Large-diameter trees dominate the structure, dynamics and function of many temperate and tropical forests. However, their attendant contributions to forest heterogeneity are rarely addressed. We established the Wind River Forest Dynamics Plot, a 25.6 ha permanent plot within which we tagged and mapped all 30,973 woody stems ≥ 1 cm dbh, all 1,966 snags ≥ 10 cm dbh, and all shrub patches ≥ 2 m(2). Basal area of the 26 woody species was 62.18 m(2)/ha, of which 61.60 m(2)/ha was trees and 0.58 m(2)/ha was tall shrubs. Large-diameter trees (≥ 100 cm dbh) comprised 1.5% of stems, 31.8% of basal area, and 17.6% of the heterogeneity of basal area, with basal area dominated by Tsuga heterophylla and Pseudotsuga menziesii. Small-diameter subpopulations of Pseudotsuga menziesii, Tsuga heterophylla and Thuja plicata, as well as all tree species combined, exhibited significant aggregation relative to the null model of complete spatial randomness (CSR) up to 9 m (P ≤ 0.001). Patterns of large-diameter trees were either not different from CSR (Tsuga heterophylla), or exhibited slight aggregation (Pseudotsuga menziesii and Thuja plicata). Significant spatial repulsion between large-diameter and small-diameter Tsuga heterophylla suggests that large-diameter Tsuga heterophylla function as organizers of tree demography over decadal timescales through competitive interactions. Comparison among two forest dynamics plots suggests that forest structural diversity responds to intermediate-scale environmental heterogeneity and disturbances, similar to hypotheses about patterns of species richness, and richness- ecosystem function. Large mapped plots with detailed within-plot environmental spatial covariates will be required to test these hypotheses.

Ecological importance of large-diameter trees in a temperate mixed-conifer forest.

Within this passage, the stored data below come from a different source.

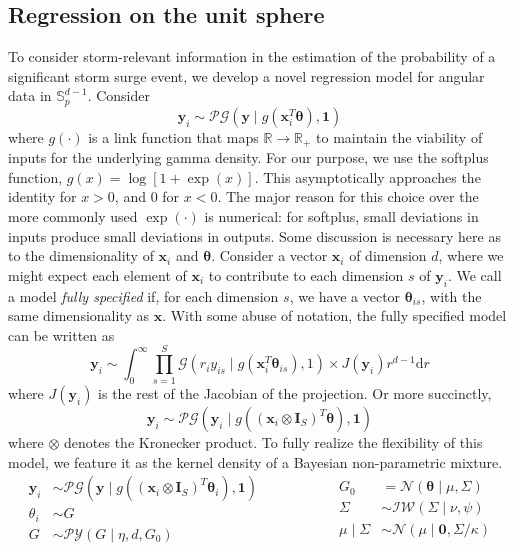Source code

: \subsection{Regression on the unit sphere\label{ref:regression}}
To consider storm-relevant information in the estimation of the probability of a significant 
    storm surge event, we develop a novel regression model for angular data in $\mathbb{S}_p^{d-1}$.  
    Consider
    \[
        \bm{y}_i \sim \mathcal{PG}(\bm{y}\mid g(\bm{x}_i^T\bm{\theta}), \bm{1})    
    \]
    where $g(\cdot)$ is a link function that maps $\mathbb{R}\to\mathbb{R}_+$ to maintain the
    viability of inputs for the underlying gamma density.  For our purpose, we use the softplus
    function, $g(x) = \log[1 + \exp(x)]$.  This asymptotically approaches the identity for $x > 0$, and 
    0 for $x < 0$. The major reason for this choice over the more commonly used $\exp(\cdot)$ is 
    numerical: for softplus, small deviations in inputs produce small deviations in outputs. Some 
    discussion is necessary here as to the dimensionality of $\bm{x}_i$ and $\bm{\theta}$. 
    Consider a vector $\bm{x}_i$ of dimension $d$, where we might expect each element of $\bm{x}_i$ 
    to contribute to each dimension $s$ of $\bm{y}_i$.  We call a model \emph{fully specified} if, 
    for each dimension $s$, we have a vector $\bm{\theta}_{is}$, with the same dimensionality as 
    $\bm{x}$. With some abuse of notation, the fully specified model can be written as
    \[
        \bm{y}_i \sim \int_0^{\infty}
            \prod_{s = 1}^S \mathcal{G}\left(r_iy_{is}\mid 
                g(\bm{x}_i^T\bm{\theta}_{is}), 1\right) \times J(\bm{y}_i) r^{d-1}\text{d}r
    \]
    where $J(\bm{y}_i)$ is the rest of the Jacobian of the projection.  Or more succinctly, 
    \[
        \bm{y}_i \sim \mathcal{PG}\left(\bm{y}_i \mid g((\bm{x}_i 
            \otimes \bm{I}_{S})^T\bm{\theta}), \bm{1}\right)
    \]
    where $\otimes$ denotes the Kronecker product.  To fully realize the flexibility of this model,
    we feature it as the kernel density of a Bayesian non-parametric mixture.
    \begin{equation}
        \label{eqn:regressionmodel}
        \begin{aligned}
            \bm{y}_i &\sim \mathcal{PG}\left(\bm{y}\mid 
                g\left((\bm{x}_i\otimes\bm{I}_S)^T\bm{\theta}_i\right), \bm{1}\right)\\
            \theta_i &\sim G\\
            G &\sim \mathcal{PY}(G\mid\eta, d, G_0)
        \end{aligned}
        ~\hspace{2cm}
        \begin{aligned}
            G_0 &= \mathcal{N}(\bm{\theta} \mid \mu, \Sigma)\\
            \Sigma &\sim \mathcal{IW}(\Sigma\mid \nu, \psi)\\
            \mu\mid\Sigma &\sim \mathcal{N}(\mu\mid \bm{0}, \Sigma / \kappa)
        \end{aligned}
    \end{equation}
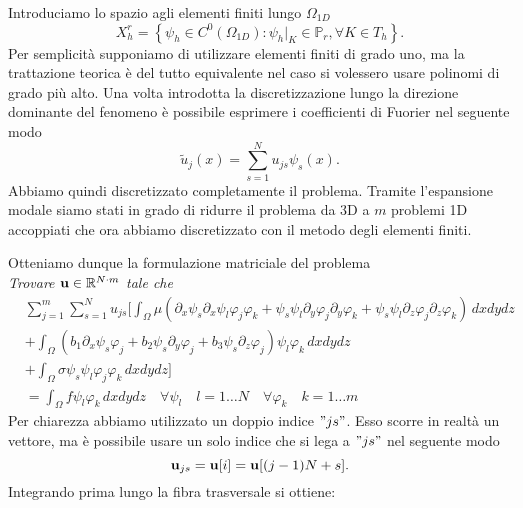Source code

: Introduciamo lo spazio agli elementi finiti lungo $\Omega_{1D}$
\begin{equation*}
\label{eq: spazio polinomiale}
X_h^r= \left\{\psi_h \in C^0(\Omega_{1D}): \psi_h \vert_K  \in \mathbb{P}_r,\forall K\in T_h \right\}.
\end{equation*}
Per semplicit\`a supponiamo di utilizzare elementi finiti di grado uno, ma
la trattazione teorica \`e del tutto equivalente nel caso si volessero usare 
polinomi di grado pi\`u alto.
Una volta introdotta la discretizzazione lungo la direzione dominante 
del fenomeno \`e possibile esprimere i coefficienti di Fuorier 
nel seguente modo
\begin{equation*}
\label{eq: coeff fourier espansi}
\tilde{u}_j(x)=\sum_{s=1}^Nu_{js}\psi_s(x).
\end{equation*}
Abbiamo quindi discretizzato completamente il problema. Tramite l'espansione modale
siamo stati in grado di ridurre il problema da 3D a $m$ problemi 1D accoppiati che ora
abbiamo discretizzato con il metodo degli elementi finiti.

Otteniamo dunque la formulazione matriciale del problema\\
\emph{Trovare $\mathbf{u} \in \mathbb{R}^{N\cdot m}$ tale che}
\begin{equation*}
\begin{split}
&\sum_{j=1}^m \sum_{s=1}^N
u_{js} \Bigg[ \int_\Omega\mu( \partial_x\psi_s \partial_x\psi_l\varphi _j\varphi _k + \psi_s \psi_l \partial_y\varphi _j\partial_y\varphi _k + \psi_s \psi_l \partial_z\varphi _j\partial_z\varphi _k)\,dxdydz \\
&+ \int_\Omega (b_1\partial_x\psi_s\varphi _j+b_2\psi_s\partial_y\varphi _j + b_3\psi_s\partial_z\varphi_j)\psi_l\varphi _k\,dxdydz\\ 
&+\int_\Omega \sigma\psi_s\psi_l\varphi _j\varphi _k\,dxdydz \Bigg]\\
&=\int_\Omega f\psi_l\varphi _k\,dxdydz\quad \forall \psi_l\quad l=1\ldots N\quad\forall \varphi_k\quad k=1\ldots m
\end{split}
\end{equation*}
Per chiarezza abbiamo utilizzato un doppio indice $"js"$. Esso scorre in realt\`a  un vettore,
ma \`e possibile usare un solo indice che si lega a $"js"$ nel seguente modo
$$\mathbf{u}_{js}=\mathbf{u}[i]=\mathbf{u}[(j-1)N+s].$$ 
Integrando prima lungo la fibra trasversale si ottiene:


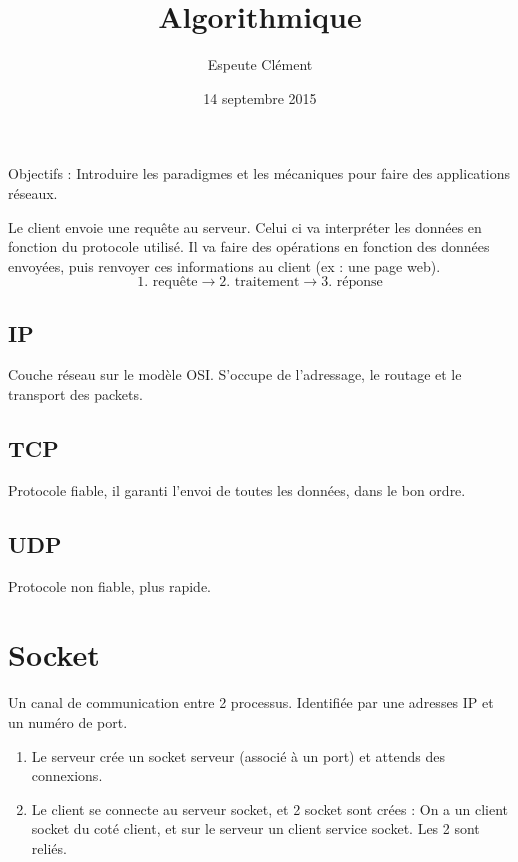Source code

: \documentclass[11pt]{article}
\title{Algorithmique}
\author{{\sc Espeute} Clément}
\date{14 septembre 2015}
\begin{document}
\pagestyle{fancy}
\maketitle
\newpage
Objectifs : Introduire les paradigmes et les mécaniques pour faire des applications réseaux.

Le client envoie une requête au serveur. Celui ci va interpréter les données en fonction du protocole utilisé. Il va faire des opérations en fonction des données envoyées, puis renvoyer ces informations au client (ex : une page web).
$$1.\text{ requête} \to 2.\text{ traitement} \to 3.\text{ réponse}$$

\subsection{IP}
Couche réseau sur le modèle OSI.
S'occupe de l'adressage, le routage et le transport des packets.
\subsection{TCP}
Protocole fiable, il garanti l'envoi de toutes les données, dans le bon ordre.
\subsection{UDP}
Protocole non fiable, plus rapide.

\section{Socket}
Un canal de communication entre 2 processus. Identifiée par une adresses IP et un numéro de port.

\begin{enumerate}
	\item Le serveur crée un socket serveur (associé à un port) et attends des connexions. 
	\item Le client se connecte au serveur socket, et 2 socket sont crées : On a un client socket du coté client, et sur le serveur un client service socket. Les 2 sont reliés.
\end{enumerate}
\end{document}
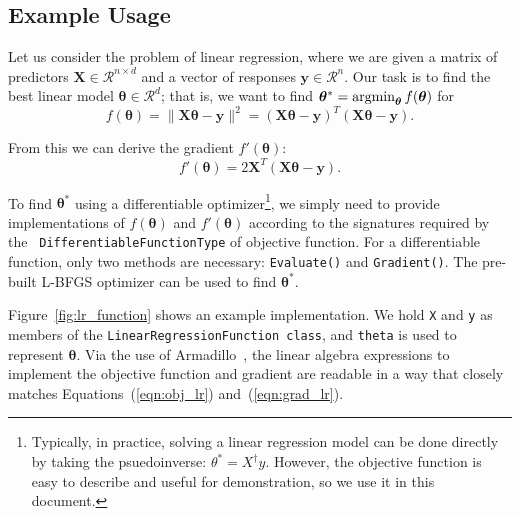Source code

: \subsection{Example Usage}
\label{sec:linreg_example}

Let us consider the problem of linear regression, where we are
given a matrix of predictors $\bm X \in \mathcal{R}^{n \times d}$ and a vector
of responses $\bm y \in \mathcal{R}^n$.  Our task is to find the best linear
model $\bm \theta \in \mathcal{R}^d$; that is, we want to find
$\bm \theta^* = \operatornamewithlimits{argmin}_{\bm\theta} f(\bm \theta)$ for
%
\begin{equation}
f(\bm \theta) = \| \bm X \bm \theta - \bm y \|^2 = (\bm X \bm \theta - \bm y)^T
(\bm X \bm \theta - \bm y).
\label{eqn:obj_lr}
\end{equation}

\noindent
From this we can derive the gradient $f'(\bm \theta)$:
%
\begin{equation}
f'(\bm \theta) = 2 \bm X^T (\bm X \bm \theta - \bm y).
\label{eqn:grad_lr}
\end{equation}

To find $\bm \theta^*$ using a differentiable
optimizer\footnote{Typically, in practice, solving a linear regression model can
be done directly by taking the psuedoinverse: $\theta^* = X^\dagger y$.  However,
the objective function is easy to describe and useful for demonstration, so we
use it in this document.}, we simply need to provide implementations of $f(\bm \theta)$ and
$f'(\bm \theta)$ according to the signatures required by the {\tt
DifferentiableFunctionType} of objective function.  For a differentiable
function, only two methods are necessary: {\tt Evaluate()} and {\tt Gradient()}.
The pre-built L-BFGS optimizer can be used to find $\bm \theta^*$.

Figure~\ref{fig:lr_function} shows an example implementation.
We hold {\tt X} and {\tt y} as members of the
{\tt LinearRegressionFunction class},
and {\tt theta} is used to represent $\bm \theta$.
Via the use of Armadillo~\cite{sanderson2016armadillo},
the linear algebra expressions to implement the objective function and gradient
are readable in a way that closely matches Equations~(\ref{eqn:obj_lr}) and~(\ref{eqn:grad_lr}).






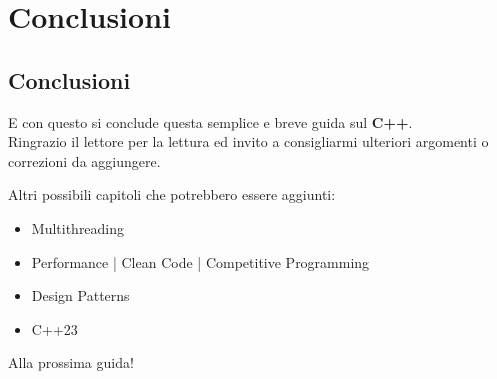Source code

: 


\chapter*{Conclusioni}

\section{Conclusioni}

\textsf{\small E con questo si conclude questa semplice e breve guida sul \textbf{C++}.} \\

\textsf{\small Ringrazio il lettore per la lettura ed invito a consigliarmi ulteriori argomenti o correzioni da aggiungere.} \break

\textsf{\small Altri possibili capitoli che potrebbero essere aggiunti: } \\

\begin{itemize}
	\item \textsf{\small Multithreading}
	\item \textsf{\small Performance | Clean Code | Competitive Programming}
	\item \textsf{\small Design Patterns}
	\item \textsf{\small C++23}
\end{itemize}

\textsf{\small Alla prossima guida!} \break

\begin{flushleft}
	\cursive{}
	
\end{flushleft}

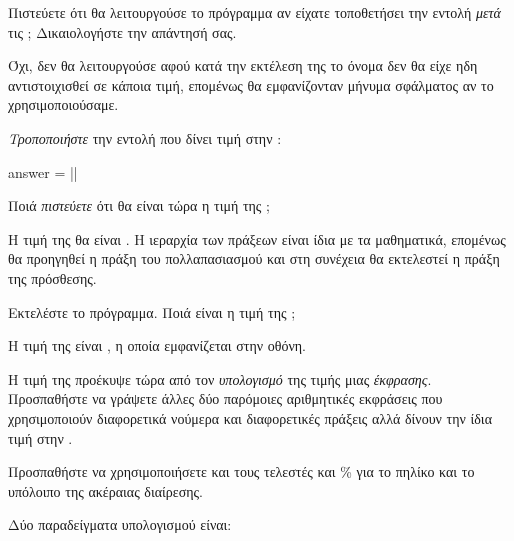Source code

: \documentclass[a4paper,11pt,oneside]{book}
\begin{document}
\begin{step}
Πιστεύετε ότι θα λειτουργούσε το πρόγραμμα αν είχατε τοποθετήσει την εντολή  \emph{μετά} τις ; Δικαιολογήστε την απάντησή σας.

\begin{answer}
Όχι, δεν θα λειτουργούσε αφού κατά την εκτέλεση της  το όνομα  δεν θα είχε ηδη αντιστοιχισθεί σε κάποια τιμή, επομένως θα εμφανίζονταν μήνυμα σφάλματος αν το χρησιμοποιούσαμε.
\end{answer}
\end{step}

\begin{step}
\label{step:answer-compute}
\emph{Τροποποιήστε} την εντολή που δίνει τιμή στην :

\begin{pyplain}
answer = ||
\end{pyplain}

Ποιά \emph{πιστεύετε} ότι θα είναι τώρα η τιμή της ;

\begin{answer}[]
Η τιμή της  θα είναι . Η ιεραρχία των πράξεων είναι ίδια με τα μαθηματικά, επομένως θα προηγηθεί η πράξη του πολλαπασιασμού και στη συνέχεια θα εκτελεστεί η πράξη της πρόσθεσης.
\end{answer}

Εκτελέστε το πρόγραμμα. Ποιά είναι η τιμή της ; 

\begin{answer}
Η τιμή της  είναι , η οποία εμφανίζεται στην οθόνη.
\end{answer}

Η τιμή της  προέκυψε τώρα από τον \emph{υπολογισμό} της τιμής μιας \emph{έκφρασης}. Προσπαθήστε να γράψετε άλλες δύο παρόμοιες αριθμητικές εκφράσεις που χρησιμοποιούν διαφορετικά νούμερα και διαφορετικές πράξεις αλλά δίνουν την ίδια τιμή στην .

\begin{note}
Προσπαθήστε να χρησιμοποιήσετε και τους τελεστές \pyinline{//} και \% για το πηλίκο και το υπόλοιπο της ακέραιας διαίρεσης.
\end{note}

\begin{answer}
Δύο παραδείγματα υπολογισμού είναι:
\renewcommand{\labelenumi}{\theenumi.}
\end{answer}
\end{step}
\end{document}
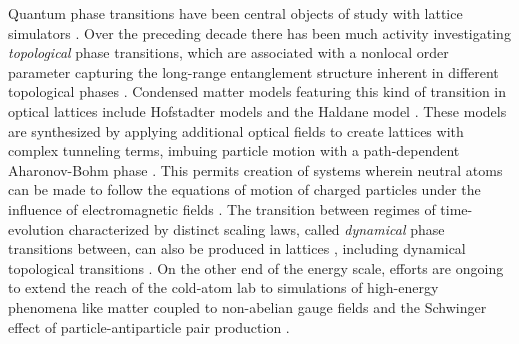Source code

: 	Quantum phase transitions have been central objects of study with lattice simulators \cite{Greiner01,Eckardt05,Jordens08,Baumann10,Endres12,Haller10,Leonard17,Landig16,SachdevQPT}.
	Over the preceding decade there has been much activity investigating \emph{topological} phase transitions, which are associated with a nonlocal order parameter capturing the long-range entanglement structure inherent in different topological phases \cite{Goldman16,Nakagawa14}.
	Condensed matter models featuring this kind of transition in optical lattices include Hofstadter models\cite{Aidelsburger13,Tai17,Miyake13} and the Haldane model \cite{Jotzu14}.
	These models are synthesized by applying additional optical fields to create lattices with complex tunneling terms, imbuing particle motion with a path-dependent Aharonov-Bohm phase \cite{Aidelsburger11,Aidelsburger13,Miyake13}.
	This permits creation of systems wherein neutral atoms can be made to follow the equations of motion of charged particles under the influence of electromagnetic fields \cite{Aidelsburger13,Tai17,Endres11,Rispoli19,Jo09,Simon11,Miyake13,Folling07,Jotzu14}.
	The transition between regimes of time-evolution characterized by distinct scaling laws, called \emph{dynamical} phase transitions between, can also be produced in lattices \cite{Clark16}, including dynamical topological transitions \cite{Nakagawa14}.
	On the other end of the energy scale, efforts are ongoing to extend the reach of the cold-atom lab to simulations of high-energy phenomena like matter coupled to non-abelian gauge fields \cite{Zohar16,Schweizer19,Tagliacozzo13} and the Schwinger effect of particle-antiparticle pair production \cite{Pineiro19}.	
	

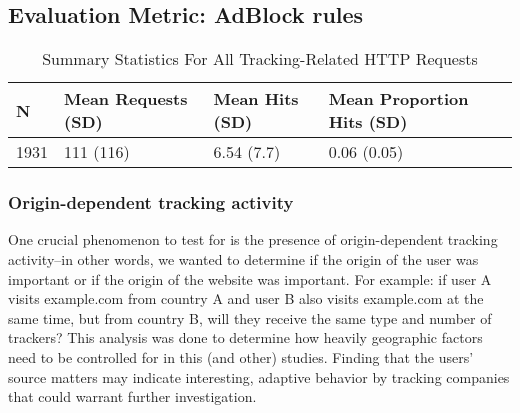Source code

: \documentclass[conference]{IEEEtran}
\newcommand{\todo}[1]{}
\renewcommand{\todo}[1]{{\color{red} TODO: {#1}}}
\begin{document}
\subsection{Evaluation Metric: AdBlock rules}


\begin{table*}[t]
\centering
\caption{Summary Statistics For All Tracking-Related HTTP Requests}
\label{summaryTracking}
\begin{tabular}{|l|l|l|l|}
\hline
\textbf{N} & \textbf{Mean Requests (SD)} & \textbf{Mean Hits (SD)} & \textbf{Mean Proportion Hits (SD)} \\ \hline
1931       & 111 (116)                   & 6.54 (7.7)              & 0.06 (0.05)                        \\ \hline
\end{tabular}
\end{table*}


\subsubsection{Origin-dependent tracking activity}

One crucial phenomenon to test for is the presence of origin-dependent tracking activity--in other words, we wanted to determine if the origin of the user was important or if the origin of the website was important. For example: if user A visits example.com from country A and user B also visits example.com at the same time, but from country B, will they receive the same type and number of trackers?  This analysis was done to determine how heavily geographic factors need to be controlled for in this (and other) studies. Finding that the users' source matters may indicate interesting, adaptive behavior by tracking companies that could warrant further investigation.

\end{document}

Large-diameter trees dominate the structure, dynamics and function of many temperate and tropical forests. Although both scaling theory and competition theory make predictions about the relative composition and spatial patterns of large-diameter trees compared to smaller diameter trees, these predictions are rarely tested. We established a 25.6 ha permanent plot within which we tagged and mapped all trees ≥1 cm dbh, all snags ≥10 cm dbh, and all shrub patches ≥2 m(2). We sampled downed woody debris, litter, and duff with line intercept transects. Aboveground live biomass of the 23 woody species was 507.9 Mg/ha, of which 503.8 Mg/ha was trees (SD = 114.3 Mg/ha) and 4.1 Mg/ha was shrubs. Aboveground live and dead biomass was 652.0 Mg/ha. Large-diameter trees comprised 1.4% of individuals but 49.4% of biomass, with biomass dominated by Abies concolor and Pinus lambertiana (93.0% of tree biomass). The large-diameter component dominated the biomass of snags (59.5%) and contributed significantly to that of woody debris (36.6%). Traditional scaling theory was not a good model for either the relationship between tree radii and tree abundance or tree biomass. Spatial patterning of large-diameter trees of the three most abundant species differed from that of small-diameter conspecifics. For A. concolor and P. lambertiana, as well as all trees pooled, large-diameter and small-diameter trees were spatially segregated through inter-tree distances <10 m. Competition alone was insufficient to explain the spatial patterns of large-diameter trees and spatial relationships between large-diameter and small-diameter trees. Long-term observations may reveal regulation of forest biomass and spatial structure by fire, wind, pathogens, and insects in Sierra Nevada mixed-conifer forests. Sustaining ecosystem functions such as carbon storage or provision of specialist species habitat will likely require different management strategies when the functions are performed primarily by a few large trees as opposed to many smaller trees.